Many authorities now have the illusion of decision making by committees,
and sometimes by officers. That phrase "taken under delegated
powers in consultation with a member" in practice in many
authorities is a decision taken by elected members. The new arrangements
make much more explicit where the decision is being taken and
who it is being taken by. I am not so pessimistic about that.
To go back to your first question, I do not think this changes
the managerial role of the chief executive. The need for someone
to be the chief manager I think is unchanged and the role is essentially
unchanged. The function that is changed under the new constitutional
arrangements is essentially the interface between political decision
making and officer decision making.
14. What do you call this individual?
(Sir Michael Lyons) It depends what I am trying to
15. What title do you give this individual?
(Sir Michael Lyons) I think there are some choices
Mr Donohoe: Managing Director?
16. Why was that enough of a problem for you
to say you did not want to do it?
(Sir Michael Lyons) I have spent 17 years as a Chief
Executive in local government in this role. If a different role
is coming along it is fair for me and for the council to have
free choice about that. I am not saying I am driven out by these
changes. If I was five or ten years younger I would look undoubtedly
at the opportunities of this new arrangement.
17. If I could come back to what you would call
this individual. If it is "Managing Director" there
is no change, it is semantics.
(Sir Michael Lyons) Firstly, I do not know what the
Birmingham City Council will call my replacement; that is a decision
they have yet to make. I think the term "General Manager"

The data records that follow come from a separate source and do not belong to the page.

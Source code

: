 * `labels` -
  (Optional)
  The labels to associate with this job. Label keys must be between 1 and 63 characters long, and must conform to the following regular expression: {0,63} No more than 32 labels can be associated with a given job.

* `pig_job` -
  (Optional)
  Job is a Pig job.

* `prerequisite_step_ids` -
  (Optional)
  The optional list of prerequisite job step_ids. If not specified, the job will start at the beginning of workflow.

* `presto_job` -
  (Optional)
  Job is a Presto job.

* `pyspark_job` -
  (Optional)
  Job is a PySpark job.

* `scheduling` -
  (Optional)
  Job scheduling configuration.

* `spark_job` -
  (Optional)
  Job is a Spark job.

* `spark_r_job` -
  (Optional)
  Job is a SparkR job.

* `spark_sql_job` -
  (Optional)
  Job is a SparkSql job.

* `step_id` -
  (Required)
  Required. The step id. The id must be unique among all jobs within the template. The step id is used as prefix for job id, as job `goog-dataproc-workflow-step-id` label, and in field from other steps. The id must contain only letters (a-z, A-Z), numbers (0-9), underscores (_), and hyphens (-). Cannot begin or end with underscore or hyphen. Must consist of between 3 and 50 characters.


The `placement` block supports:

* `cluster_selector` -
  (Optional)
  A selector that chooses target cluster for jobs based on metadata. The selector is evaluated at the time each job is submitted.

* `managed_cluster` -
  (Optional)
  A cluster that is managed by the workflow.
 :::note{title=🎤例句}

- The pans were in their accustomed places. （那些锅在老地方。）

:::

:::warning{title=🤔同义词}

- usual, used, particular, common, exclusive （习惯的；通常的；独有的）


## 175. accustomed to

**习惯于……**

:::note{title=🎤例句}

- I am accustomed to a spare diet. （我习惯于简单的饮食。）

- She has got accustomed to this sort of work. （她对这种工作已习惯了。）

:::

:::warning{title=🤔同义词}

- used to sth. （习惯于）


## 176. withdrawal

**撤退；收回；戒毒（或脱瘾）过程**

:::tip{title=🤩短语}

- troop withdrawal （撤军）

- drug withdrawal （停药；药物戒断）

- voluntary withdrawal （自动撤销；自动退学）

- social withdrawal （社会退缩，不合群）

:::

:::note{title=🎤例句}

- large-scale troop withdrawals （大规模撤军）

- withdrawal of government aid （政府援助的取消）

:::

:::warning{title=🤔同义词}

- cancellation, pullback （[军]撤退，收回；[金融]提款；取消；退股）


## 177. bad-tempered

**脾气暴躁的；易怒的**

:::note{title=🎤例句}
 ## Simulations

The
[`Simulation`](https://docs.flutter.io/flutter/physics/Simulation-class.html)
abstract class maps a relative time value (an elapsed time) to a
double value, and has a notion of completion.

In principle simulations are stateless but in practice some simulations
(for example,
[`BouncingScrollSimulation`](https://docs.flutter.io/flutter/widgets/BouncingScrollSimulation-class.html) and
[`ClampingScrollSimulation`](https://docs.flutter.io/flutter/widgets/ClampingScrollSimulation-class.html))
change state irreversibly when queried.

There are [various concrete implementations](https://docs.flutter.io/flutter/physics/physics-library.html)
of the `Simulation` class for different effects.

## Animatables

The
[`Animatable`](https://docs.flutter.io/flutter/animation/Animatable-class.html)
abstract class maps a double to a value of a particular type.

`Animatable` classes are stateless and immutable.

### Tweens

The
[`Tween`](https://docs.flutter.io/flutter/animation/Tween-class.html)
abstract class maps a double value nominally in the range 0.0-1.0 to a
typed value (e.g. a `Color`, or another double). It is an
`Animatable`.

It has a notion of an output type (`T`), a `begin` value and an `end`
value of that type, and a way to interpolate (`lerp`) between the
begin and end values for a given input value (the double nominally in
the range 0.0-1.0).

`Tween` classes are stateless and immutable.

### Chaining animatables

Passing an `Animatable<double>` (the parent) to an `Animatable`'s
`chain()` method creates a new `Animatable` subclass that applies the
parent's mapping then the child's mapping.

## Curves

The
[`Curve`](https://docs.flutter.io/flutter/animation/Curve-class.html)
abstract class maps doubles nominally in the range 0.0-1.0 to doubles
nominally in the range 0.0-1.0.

or "Managing Director" would be perfectly acceptable.
In the current situation where they are trying to recruit, they
might use the title "Chief Executive", because they
would almost certainly secure a stronger field of applicants,
even though that title would not strictly be true. You see that
is very well illustrated by the Greater London Authority where,
unquestionably, the Chief Executive is the Mayor, but they then
advertised the post of Chief Executive presumably because they
felt it was more likely to attract the best candidates even though
we all know there is an illusion about it.
18. What changes have you in particular made
to your officer structure, and what do you perceive are the necessary
changes in the future?
(Sir Michael Lyons) I have made a series of changes
over time. When I first arrived
19. I am talking specifically in this change,
not over a period of time. Every Chief Executive makes changes
almost immediately they come in the door. We are not talking about
that; we are talking about specifically for this purpose. What
changes have been made, and what changes do you see having to
be made in the future?
(Sir Michael Lyons) Let me briefly answer that and
perhaps ask Mr Dobson to come in and add to that. The first thing
we did, with the introduction of the new arrangements, was to
introduce the role of Director of Corporate and Democratic Services,
partly in recognition of the fact that there was a big constitutional
job to be done but, even more important, to make sure that someone
other than myself directly acted as the aid and support for the
scrutiny process. Stewart Dobson effectively acts as Chief Officer,
with oversight of all scrutiny arrangements. What I then did was
to name a lead officer for each of the scrutiny committees, and
I followed the principle that this should be someone taken from
the relevant department so that they were expert in the service
but they should not be the Chief Officer for that department.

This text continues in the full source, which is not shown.